La Northern Soul vue de France, c'est plus un mythe qu'un moment d'histoire. Qui chez nous à part les historiens des mouvements contre-culturels en Grande-Bretagne, les obsessionnels du mouvement Mods et les journalistes de l'époque sait bien de quoi on parle?
Avec le recul, on confond d'ailleurs souvent la Northern Soul avec un "genre de musique" quant à l'instar du disco, le terme englobe beaucoup, beaucoup plus que ça. La Northern Soul c'est autant un esprit qu'une géographie (le Nord de l'Angleterre de Manchester au fin fond du Lancashire), un contexte socioculturel (les cités industrielles en crise) et une époque précise (la deuxième moitié des années 60). Et puis, plus prosaïquement, c'est une conjonction remarquable d'élements très singuliers: des lads fans de foot et d'amphet' et des filles fans de speed et de malt, une poignée de clubs (le Twisted Wheel, le Casino Club de Wiggan, le Blackpool Mecca), des DJs voyageurs, sévèrement saoûlés par la pop bubblegum produite localement et capables pour lutter contre la fatalité d'aller à la recherche du hit perdu jusqu'à New York ou Detroit. Tout ça mélangé dans une pinte a curieusement enfanté une étrange parallèle à la pop music qu'on appelera plus tard la club culture.
Ce qu'ont lancé les cratediggers avant l'heure Ian Levine, Colin Curtis ou Bob Dee, c'est aussi la naissance du purisme contagieux. Le gros de leur matériau, c'était la soul music de seconde zone, venue du souterrain de seconds couteaux qui luttaient dans l'ombre de Stax ou de la Motown. Ils l'aimaient parce qu'elle passait sous le radar du mainstream mais surtout parce qu'elle sonnait plus brute, "heavy" et croquignolette que celle qu'on pouvait voir passer à la télé. Surtout, la source était à ce point abondante que ces proto disc jockeys pouvaient y imprimer leurs goûts et leur sensibilité, puis la communiquer à la masse de danseurs-mélomanes qu'indirectement, ils formaient et éduquaient: du jour au lendemain ou presque, les disquaires du coin se mirent à crouler sous les demandes de disques d' "heavy dancebeat" dont personne n'avait jamais entendu parler. C'était 4 ou 5 avant que que le disco commence à essaimer, 20 ans avant la house de Chicago, 8 avant le punk, 10 ans avant le Lovers Rock et 10 ans avant Thatcher. Ce fut un moment majeur pour la musique britannique, qu'on passe souvent sous silence hors de frontières d'Angleterre et qu'on résume généralement à une série de compilations sémillantes à passer en pub ou en soirée.

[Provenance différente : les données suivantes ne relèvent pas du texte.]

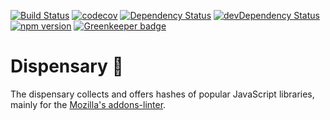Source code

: [![Build Status](https://travis-ci.org/mozilla/dispensary.svg?branch=master)](https://travis-ci.org/mozilla/dispensary) [![codecov](https://codecov.io/gh/mozilla/dispensary/branch/master/graph/badge.svg)](https://codecov.io/gh/mozilla/dispensary) [![Dependency Status](https://david-dm.org/mozilla/dispensary.svg)](https://david-dm.org/mozilla/dispensary) [![devDependency Status](https://david-dm.org/mozilla/dispensary/dev-status.svg)](https://david-dm.org/mozilla/dispensary#info=devDependencies) [![npm version](https://badge.fury.io/js/dispensary.svg)](https://badge.fury.io/js/dispensary) [![Greenkeeper badge](https://badges.greenkeeper.io/mozilla/dispensary.svg)](https://greenkeeper.io/)

# Dispensary 🌿

The dispensary collects and offers hashes of popular JavaScript libraries, mainly for the [Mozilla's addons-linter](https://github.com/mozilla/addons-linter).
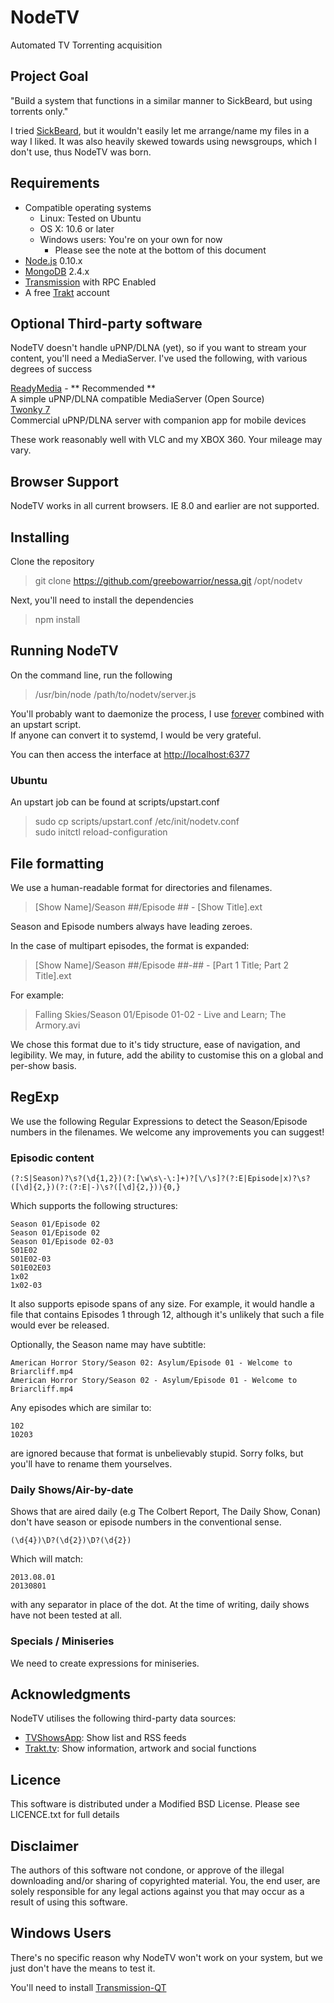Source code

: # NodeTV
Automated TV Torrenting acquisition

## Project Goal

"Build a system that functions in a similar manner to SickBeard, but using torrents only."

I tried [SickBeard](http://sickbeard.com/), but it wouldn't easily let me arrange/name my files in a way I liked. It was also heavily skewed towards using newsgroups, which I don't use, thus NodeTV was born.


## Requirements

- Compatible operating systems
	- Linux: Tested on Ubuntu
	- OS X: 10.6 or later
	- Windows users: You're on your own for now
		- Please see the note at the bottom of this document
- [Node.js](http://nodejs.org) 0.10.x
- [MongoDB](http://mongodb.org) 2.4.x
- [Transmission](http://transmissionbt.com) with RPC Enabled
- A free [Trakt](http://trakt.tv) account


## Optional Third-party software
NodeTV doesn't handle uPNP/DLNA (yet), so if you want to stream your content, you'll need a MediaServer. I've used the following, with various degrees of success


[ReadyMedia](minidlna.sourceforge.net) - ** Recommended **  
A simple uPNP/DLNA compatible MediaServer (Open Source)  
[Twonky 7](http://twonky.com/downloads)  
Commercial uPNP/DLNA server with companion app for mobile devices
  
These work reasonably well with VLC and my XBOX 360. Your mileage may vary.


## Browser Support

NodeTV works in all current browsers. IE 8.0 and earlier are not supported.


## Installing

Clone the repository
> git clone https://github.com/greebowarrior/nessa.git /opt/nodetv

Next, you'll need to install the dependencies
> npm install


## Running NodeTV

On the command line, run the following
> /usr/bin/node /path/to/nodetv/server.js

You'll probably want to daemonize the process, I use [forever](https://github.com/nodejitsu/forever) combined with an upstart script.  
If anyone can convert it to systemd, I would be very grateful.

You can then access the interface at [http://localhost:6377](http://localhost:6377)  

### Ubuntu
An upstart job can be found at scripts/upstart.conf
> sudo cp scripts/upstart.conf /etc/init/nodetv.conf  
> sudo initctl reload-configuration


## File formatting

We use a human-readable format for directories and filenames.
>[Show Name]/Season ##/Episode ## - [Show Title].ext

Season and Episode numbers always have leading zeroes.

In the case of multipart episodes, the format is expanded:
> [Show Name]/Season ##/Episode ##-## - [Part 1 Title; Part 2 Title].ext

For example:

> Falling Skies/Season 01/Episode 01-02 - Live and Learn; The Armory.avi

We chose this format due to it's tidy structure, ease of navigation, and legibility. We may, in future, add the ability to customise this on a global and per-show basis.


## RegExp

We use the following Regular Expressions to detect the Season/Episode numbers in the filenames.
We welcome any improvements you can suggest!

### Episodic content
	
	(?:S|Season)?\s?(\d{1,2})(?:[\w\s\-\:]+)?[\/\s]?(?:E|Episode|x)?\s?([\d]{2,})(?:(?:E|-)\s?([\d]{2,})){0,}

Which supports the following structures:
	
	Season 01/Episode 02
	Season 01/Episode 02
	Season 01/Episode 02-03
	S01E02
	S01E02-03
	S01E02E03
	1x02
	1x02-03

It also supports episode spans of any size. For example, it would handle a file that contains Episodes 1 through 12, although it's unlikely that such a file would ever be released.	

Optionally, the Season name may have subtitle:
	
	American Horror Story/Season 02: Asylum/Episode 01 - Welcome to Briarcliff.mp4
	American Horror Story/Season 02 - Asylum/Episode 01 - Welcome to Briarcliff.mp4

Any episodes which are similar to:	

	102
	10203
	
are ignored because that format is unbelievably stupid. Sorry folks, but you'll have to rename them yourselves.

### Daily Shows/Air-by-date

Shows that are aired daily (e.g The Colbert Report, The Daily Show, Conan) don't have season or episode numbers in the conventional sense.
	
	(\d{4})\D?(\d{2})\D?(\d{2})
Which will match:
	
	2013.08.01
	20130801
	
with any separator in place of the dot.
At the time of writing, daily shows have not been tested at all.

### Specials / Miniseries

We need to create expressions for miniseries.


			
## Acknowledgments

NodeTV utilises the following third-party data sources:

- [TVShowsApp](http://tvshowsapp.com): Show list and RSS feeds
- [Trakt.tv](http://trakt.tv): Show information, artwork and social functions



## Licence

This software is distributed under a Modified BSD License. Please see LICENCE.txt for full details



## Disclaimer

The authors of this software not condone, or approve of the illegal downloading and/or sharing of copyrighted material. You, the end user, are solely responsible for any legal actions against you that may occur as a result of using this software.



## Windows Users

There's no specific reason why NodeTV won't work on your system, but we just don't have the means to test it.

You'll need to install [Transmission-QT](http://sourceforge.net/projects/trqtw/)
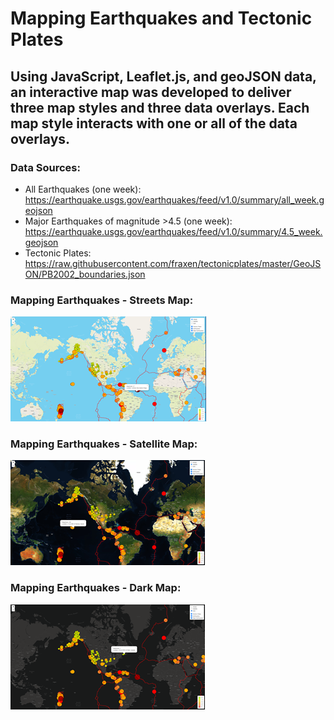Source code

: # Mapping Earthquakes and Tectonic Plates  

## Using JavaScript, Leaflet.js, and geoJSON data, an interactive map was developed to deliver three map styles and three data overlays.  Each map style interacts with one or all of the data overlays.  

### Data Sources:
- All Earthquakes (one week):  https://earthquake.usgs.gov/earthquakes/feed/v1.0/summary/all_week.geojson
- Major Earthquakes of magnitude >4.5 (one week): https://earthquake.usgs.gov/earthquakes/feed/v1.0/summary/4.5_week.geojson
- Tectonic Plates: https://raw.githubusercontent.com/fraxen/tectonicplates/master/GeoJSON/PB2002_boundaries.json

### Mapping Earthquakes - Streets Map:
![](Mapping_Earthquakes_Streets.png)
  
### Mapping Earthquakes - Satellite Map:
![](Mapping_Earthquakes_Satellite.png)

### Mapping Earthquakes - Dark Map:
![](Mapping_Earthquakes_dark.png)
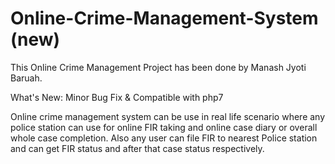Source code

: # Online-Crime-Management-System (new)
This Online Crime Management Project has been done by Manash Jyoti Baruah.

What's New: Minor Bug Fix & Compatible with php7

Online crime management system can be use in real life scenario where any police station can use for online FIR taking and online case diary or overall whole case completion. Also any user can file FIR to nearest Police station and can get FIR status and after that case status respectively.
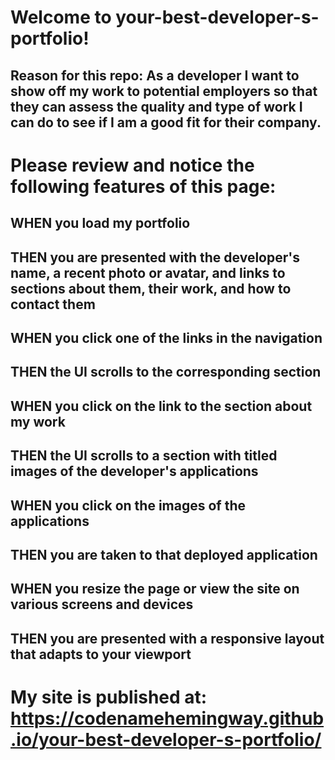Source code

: # Welcome to your-best-developer-s-portfolio!

## Reason for this repo: As a developer I want to show off my work to potential employers so that they can assess the quality and type of work I can do to see if I am a good fit for their company.

# Please review and notice the following features of this page:

## WHEN you load my portfolio

## THEN you are presented with the developer's name, a recent photo or avatar, and links to sections about them, their work, and how to contact them

## WHEN you click one of the links in the navigation

## THEN the UI scrolls to the corresponding section

## WHEN you click on the link to the section about my work

## THEN the UI scrolls to a section with titled images of the developer's applications

## WHEN you click on the images of the applications

## THEN you are taken to that deployed application

## WHEN you resize the page or view the site on various screens and devices

## THEN you are presented with a responsive layout that adapts to your viewport

# My site is published at: https://codenamehemingway.github.io/your-best-developer-s-portfolio/
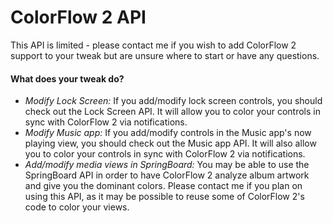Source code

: ColorFlow 2 API
======

This API is limited - please contact me if you wish to add ColorFlow 2 support to your tweak but are unsure where to start or have any questions.

#### What does your tweak do?
* *Modify Lock Screen:* If you add/modify lock screen controls, you should check out the Lock Screen API. It will allow you to color your controls in sync with ColorFlow 2 via notifications.
* *Modify Music app:* If you add/modify controls in the Music app's now playing view, you should check out the Music app API. It will also allow you to color your controls in sync with ColorFlow 2 via notifications.
* *Add/modify media views in SpringBoard:* You may be able to use the SpringBoard API in order to have ColorFlow 2 analyze album artwork and give you the dominant colors. Please contact me if you plan on using this API, as it may be possible to reuse some of ColorFlow 2's code to color your views.
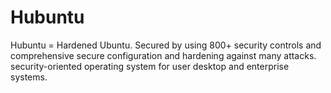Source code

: # Hubuntu
Hubuntu = Hardened Ubuntu. Secured by using 800+ security controls and comprehensive secure configuration and hardening against many attacks. security-oriented operating system for user desktop  and enterprise systems.
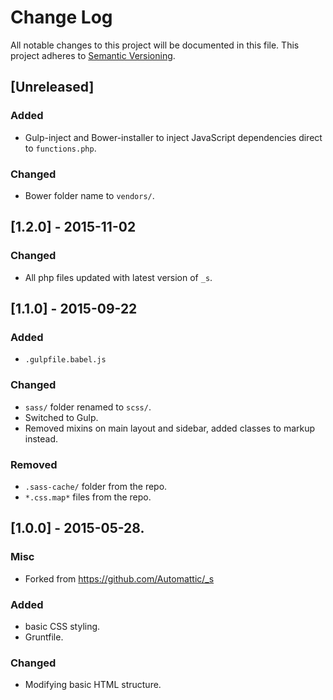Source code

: # Change Log

All notable changes to this project will be documented in this file.
This project adheres to [Semantic Versioning](http://semver.org/).

## [Unreleased]

### Added

- Gulp-inject and Bower-installer to inject JavaScript dependencies direct to `functions.php`.

### Changed

- Bower folder name to `vendors/`.

## [1.2.0] - 2015-11-02

### Changed

- All php files updated with latest version of `_s`.

## [1.1.0] - 2015-09-22

### Added

- `.gulpfile.babel.js`

### Changed

- `sass/` folder renamed to `scss/`.
- Switched to Gulp.
- Removed mixins on main layout and sidebar, added classes to markup instead.

### Removed

- `.sass-cache/` folder from the repo.
- `*.css.map*` files from the repo.

## [1.0.0] - 2015-05-28.
### Misc 
- Forked from https://github.com/Automattic/_s

### Added
- basic CSS styling.
- Gruntfile.

### Changed
- Modifying basic HTML structure.
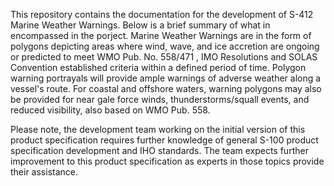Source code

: This repository contains the documentation for the development of S-412 Marine Weather Warnings. Below is a brief summary of what in encompassed in the porject.
Marine Weather Warnings are in the form of polygons depicting areas where wind, wave, and ice accretion are ongoing or predicted to meet WMO Pub. No. 558/471 , IMO Resolutions and SOLAS Convention established criteria within a defined period of time. Polygon warning portrayals will provide ample warnings of adverse weather along a vessel's route. For coastal and offshore waters, warning polygons may also be provided for near gale force winds, thunderstorms/squall events, and reduced visibility, also based on WMO Pub. 558.

Please note, the development team working on the initial version of this product specification requires further knowledge of general S-100 product specification development and IHO standards. The team expects further improvement to this product specification as experts in those topics provide their assistance.
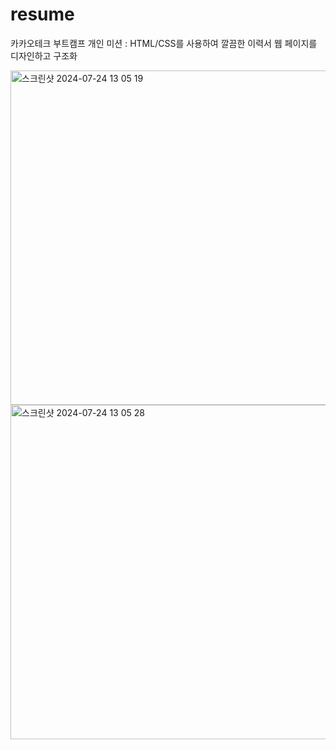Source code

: # resume
카카오테크 부트캠프 개인 미션 : HTML/CSS를 사용하여 깔끔한 이력서 웹 페이지를 디자인하고 구조화

<img width="535" alt="스크린샷 2024-07-24 13 05 19" src="https://github.com/user-attachments/assets/1f0dcbd4-5812-455d-8516-46fc6bd793f7">
<img width="535" alt="스크린샷 2024-07-24 13 05 28" src="https://github.com/user-attachments/assets/114284e3-c657-460f-bd89-36ca9e7870e9">
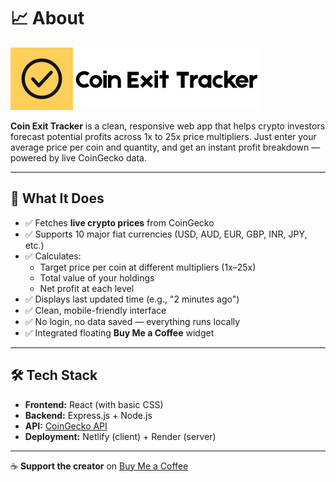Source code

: # 📈 About
![Coin Exit Tracker Logo](./client/public/tick-logo-cet.png)

**Coin Exit Tracker** is a clean, responsive web app that helps crypto investors forecast potential profits across 1x to 25x price multipliers. Just enter your average price per coin and quantity, and get an instant profit breakdown — powered by live CoinGecko data.

---

## 🧠 What It Does

- ✅ Fetches **live crypto prices** from CoinGecko
- ✅ Supports 10 major fiat currencies (USD, AUD, EUR, GBP, INR, JPY, etc.)
- ✅ Calculates:
  - Target price per coin at different multipliers (1x–25x)
  - Total value of your holdings
  - Net profit at each level
- ✅ Displays last updated time (e.g., "2 minutes ago")
- ✅ Clean, mobile-friendly interface
- ✅ No login, no data saved — everything runs locally
- ✅ Integrated floating **Buy Me a Coffee** widget

---

## 🛠️ Tech Stack

- **Frontend:** React (with basic CSS)
- **Backend:** Express.js + Node.js
- **API:** [CoinGecko API](https://www.coingecko.com/en/api)
- **Deployment:** Netlify (client) + Render (server)

---

☕ **Support the creator** on [Buy Me a Coffee](https://www.buymeacoffee.com/emanoj)

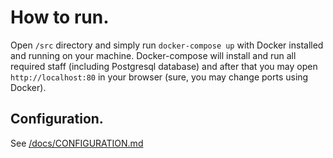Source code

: # How to run.
Open `/src` directory and simply run `docker-compose up` with Docker installed and running on your machine. Docker-compose will install and run all required staff (including Postgresql database) and after that you may open `http://localhost:80` in your browser (sure, you may change ports using Docker).

## Configuration.
See [/docs/CONFIGURATION.md](/docs/CONFIGURATION.md)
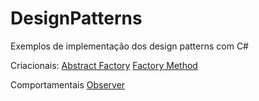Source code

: # DesignPatterns
Exemplos de implementação dos design patterns com C#

Criacionais:
[Abstract Factory](https://github.com/acslook/DesignPatterns/tree/main/AbstractFactory)
[Factory Method](https://github.com/acslook/DesignPatterns/tree/main/FactoryMethod)

Comportamentais
[Observer](https://github.com/acslook/DesignPatterns/tree/main/Observer)
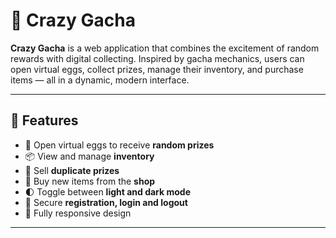 # 🎲 Crazy Gacha

**Crazy Gacha** is a web application that combines the excitement of random rewards with digital collecting. Inspired by gacha mechanics, users can open virtual eggs, collect prizes, manage their inventory, and purchase items — all in a dynamic, modern interface.

---

## 🚀 Features

- 🥚 Open virtual eggs to receive **random prizes**
- 📦 View and manage **inventory**
- 🔁 Sell **duplicate prizes**
- 🛒 Buy new items from the **shop**
- 🌓 Toggle between **light and dark mode**
- 🔐 Secure **registration, login and logout**
- 📱 Fully responsive design

---
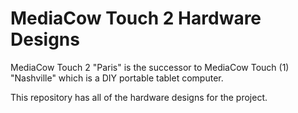 # MediaCow Touch 2 Hardware Designs
MediaCow Touch 2 "Paris" is the successor to MediaCow Touch (1) "Nashville" which is a DIY portable tablet computer.

This repository has all of the hardware designs for the project.
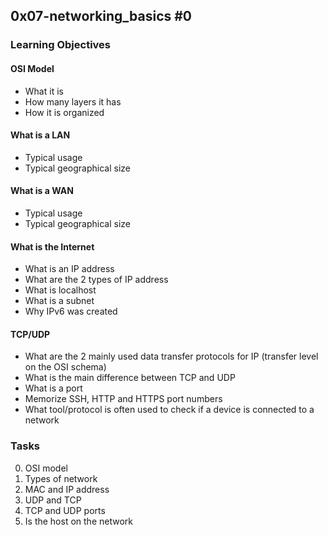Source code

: ## 0x07-networking_basics #0

### Learning Objectives
#### OSI Model
* What it is
* How many layers it has
* How it is organized
#### What is a LAN
* Typical usage
* Typical geographical size
#### What is a WAN
* Typical usage
* Typical geographical size
#### What is the Internet
* What is an IP address
* What are the 2 types of IP address
* What is localhost
* What is a subnet
* Why IPv6 was created
#### TCP/UDP
* What are the 2 mainly used data transfer protocols for IP (transfer level on the OSI schema)
* What is the main difference between TCP and UDP
* What is a port
* Memorize SSH, HTTP and HTTPS port numbers
* What tool/protocol is often used to check if a device is connected to a network

### Tasks
0. OSI model
1. Types of network
2. MAC and IP address
3. UDP and TCP
4. TCP and UDP ports
5. Is the host on the network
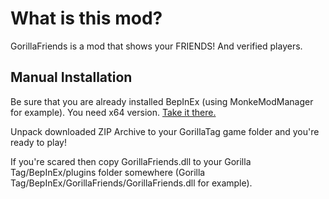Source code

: # What is this mod?
GorillaFriends is a mod that shows your FRIENDS! And verified players.

## Manual Installation
Be sure that you are already installed BepInEx (using MonkeModManager for example). You need x64 version. [Take it there.](https://github.com/BepInEx/BepInEx/releases)

Unpack downloaded ZIP Archive to your GorillaTag game folder and you're ready to play!

If you're scared then copy GorillaFriends.dll to your Gorilla Tag/BepInEx/plugins folder somewhere (Gorilla Tag/BepInEx/GorillaFriends/GorillaFriends.dll for example).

Institution hebdomadaire de la BBC 2, le Culture Show célèbre les 40 ans de la naissance de l'événement avec un petit documentaire au mouvement et à son éternel renouveau. Visiblement, le sujet tenait très à coeur à Paul Mason, présentateur star de la BBC qui se présente d'emblée comme un ancien "regular" du Wigan Casino. D'une durée de 30 minutes, le petit film fait bien entendu pâle figure face aux 24 heures et 6 DVD de The Strange World of Northern Soul, immense anthologie d'images et de souvenirs compilée par Ian Levine lui-même il y a une dizaine d'années. Mais de John Cooper Clarke à une poignée de danseurs jamais rangés des camions, il y a largement de quoi être touché en plein coeur et, pourquoi pas, passer le pied à l'étrier.